How to complete this task - In the entries below, find the line with "the benchmarking environment" and the line with "Do not assume"; give again those lines and every line between them, exactly.

Source information -
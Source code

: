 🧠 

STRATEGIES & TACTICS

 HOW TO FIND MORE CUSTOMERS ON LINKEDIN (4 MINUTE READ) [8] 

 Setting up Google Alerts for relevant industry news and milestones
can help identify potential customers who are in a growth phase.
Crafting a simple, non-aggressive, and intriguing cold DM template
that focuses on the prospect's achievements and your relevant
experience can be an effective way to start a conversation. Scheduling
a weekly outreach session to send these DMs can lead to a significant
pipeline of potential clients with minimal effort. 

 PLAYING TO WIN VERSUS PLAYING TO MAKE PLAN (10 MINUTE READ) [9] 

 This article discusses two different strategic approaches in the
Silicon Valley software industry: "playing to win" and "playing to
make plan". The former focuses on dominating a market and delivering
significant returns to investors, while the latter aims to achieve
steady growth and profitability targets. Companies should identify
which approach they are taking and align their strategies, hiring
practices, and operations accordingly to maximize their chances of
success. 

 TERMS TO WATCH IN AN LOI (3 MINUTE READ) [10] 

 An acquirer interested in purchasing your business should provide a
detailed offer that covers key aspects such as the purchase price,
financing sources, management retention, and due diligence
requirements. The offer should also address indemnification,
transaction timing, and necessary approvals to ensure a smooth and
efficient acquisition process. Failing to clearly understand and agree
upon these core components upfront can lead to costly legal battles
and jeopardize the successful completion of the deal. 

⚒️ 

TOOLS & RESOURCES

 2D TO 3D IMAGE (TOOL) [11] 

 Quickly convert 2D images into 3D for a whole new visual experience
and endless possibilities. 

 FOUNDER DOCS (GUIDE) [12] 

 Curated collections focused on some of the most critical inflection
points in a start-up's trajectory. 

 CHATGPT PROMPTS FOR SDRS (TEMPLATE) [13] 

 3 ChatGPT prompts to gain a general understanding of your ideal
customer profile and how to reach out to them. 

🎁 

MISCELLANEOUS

--

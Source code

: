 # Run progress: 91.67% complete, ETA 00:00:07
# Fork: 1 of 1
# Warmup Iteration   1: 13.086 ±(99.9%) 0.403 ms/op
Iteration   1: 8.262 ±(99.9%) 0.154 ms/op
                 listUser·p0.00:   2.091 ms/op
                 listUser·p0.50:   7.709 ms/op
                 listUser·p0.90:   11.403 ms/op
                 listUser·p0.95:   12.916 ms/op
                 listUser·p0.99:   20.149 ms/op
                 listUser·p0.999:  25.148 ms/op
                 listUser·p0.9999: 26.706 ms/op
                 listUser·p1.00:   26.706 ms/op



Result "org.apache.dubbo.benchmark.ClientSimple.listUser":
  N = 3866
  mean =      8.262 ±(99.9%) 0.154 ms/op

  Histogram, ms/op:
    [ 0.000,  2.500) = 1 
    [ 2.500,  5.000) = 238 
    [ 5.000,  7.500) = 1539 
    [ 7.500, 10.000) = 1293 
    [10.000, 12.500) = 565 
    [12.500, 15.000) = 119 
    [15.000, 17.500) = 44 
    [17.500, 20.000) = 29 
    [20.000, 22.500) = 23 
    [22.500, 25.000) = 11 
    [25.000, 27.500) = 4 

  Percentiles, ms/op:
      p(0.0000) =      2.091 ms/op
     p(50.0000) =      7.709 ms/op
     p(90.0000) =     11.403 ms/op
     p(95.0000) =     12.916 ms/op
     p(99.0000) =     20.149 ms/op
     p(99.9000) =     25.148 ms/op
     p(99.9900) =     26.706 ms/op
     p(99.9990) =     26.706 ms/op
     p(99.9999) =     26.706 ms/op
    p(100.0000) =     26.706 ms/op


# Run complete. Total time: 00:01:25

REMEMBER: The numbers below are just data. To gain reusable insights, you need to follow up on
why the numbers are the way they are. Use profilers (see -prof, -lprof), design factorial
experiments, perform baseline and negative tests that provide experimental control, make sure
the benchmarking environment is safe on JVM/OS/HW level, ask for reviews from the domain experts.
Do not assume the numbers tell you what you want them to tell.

Response to the exercise -
the benchmarking environment is safe on JVM/OS/HW level, ask for reviews from the domain experts.
Do not assume the numbers tell you what you want them to tell.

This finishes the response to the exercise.